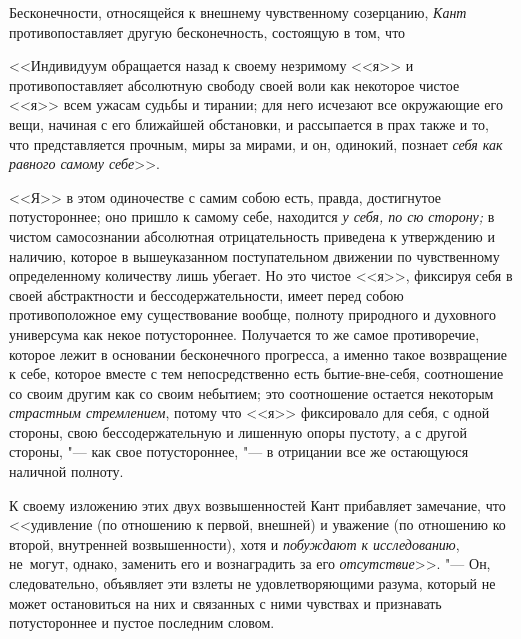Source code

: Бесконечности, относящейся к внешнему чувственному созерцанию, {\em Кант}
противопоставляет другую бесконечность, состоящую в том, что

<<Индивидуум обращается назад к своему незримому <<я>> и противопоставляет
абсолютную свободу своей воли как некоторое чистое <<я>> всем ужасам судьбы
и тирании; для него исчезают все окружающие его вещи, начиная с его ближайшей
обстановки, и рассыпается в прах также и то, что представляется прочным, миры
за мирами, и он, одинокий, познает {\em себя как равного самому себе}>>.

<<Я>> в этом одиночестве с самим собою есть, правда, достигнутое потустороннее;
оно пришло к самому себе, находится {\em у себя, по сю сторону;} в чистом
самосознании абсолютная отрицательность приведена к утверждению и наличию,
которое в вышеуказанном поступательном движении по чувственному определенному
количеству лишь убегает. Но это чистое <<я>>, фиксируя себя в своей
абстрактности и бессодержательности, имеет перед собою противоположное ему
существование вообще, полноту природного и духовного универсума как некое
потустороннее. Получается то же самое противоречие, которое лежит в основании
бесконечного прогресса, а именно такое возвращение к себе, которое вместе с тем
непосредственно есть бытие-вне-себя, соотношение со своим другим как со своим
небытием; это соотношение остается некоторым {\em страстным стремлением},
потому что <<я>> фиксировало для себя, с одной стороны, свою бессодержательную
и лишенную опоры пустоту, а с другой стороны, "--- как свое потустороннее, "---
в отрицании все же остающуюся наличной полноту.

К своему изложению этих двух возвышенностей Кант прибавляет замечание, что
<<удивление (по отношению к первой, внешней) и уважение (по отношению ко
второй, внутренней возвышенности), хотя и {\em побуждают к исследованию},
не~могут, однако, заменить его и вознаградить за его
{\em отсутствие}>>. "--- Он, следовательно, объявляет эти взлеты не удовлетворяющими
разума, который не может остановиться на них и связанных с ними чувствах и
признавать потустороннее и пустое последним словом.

==

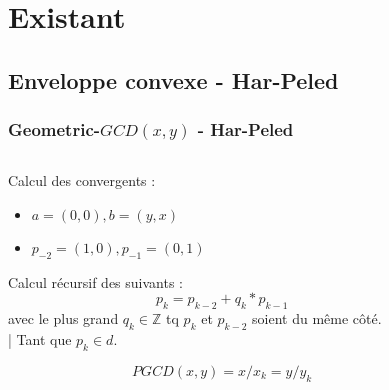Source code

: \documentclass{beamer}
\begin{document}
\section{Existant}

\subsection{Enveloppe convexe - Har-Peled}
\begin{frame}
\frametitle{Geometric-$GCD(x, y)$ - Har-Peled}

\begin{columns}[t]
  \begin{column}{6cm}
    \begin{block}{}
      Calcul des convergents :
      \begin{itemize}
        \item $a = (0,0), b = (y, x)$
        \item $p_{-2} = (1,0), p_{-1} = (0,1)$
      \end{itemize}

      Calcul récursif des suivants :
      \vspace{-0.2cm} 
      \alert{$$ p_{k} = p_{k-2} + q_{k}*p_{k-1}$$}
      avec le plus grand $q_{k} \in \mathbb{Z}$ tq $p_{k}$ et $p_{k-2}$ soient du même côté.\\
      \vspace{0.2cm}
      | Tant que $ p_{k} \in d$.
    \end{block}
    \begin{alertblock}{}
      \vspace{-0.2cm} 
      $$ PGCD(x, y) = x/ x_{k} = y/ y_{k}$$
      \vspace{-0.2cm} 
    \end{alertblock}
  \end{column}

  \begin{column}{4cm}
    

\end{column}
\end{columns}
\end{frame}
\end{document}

**Task prompt**
Using the data above, report how many lines include the string "себе" and add nothing to the number.

**Solution for this exercise**
3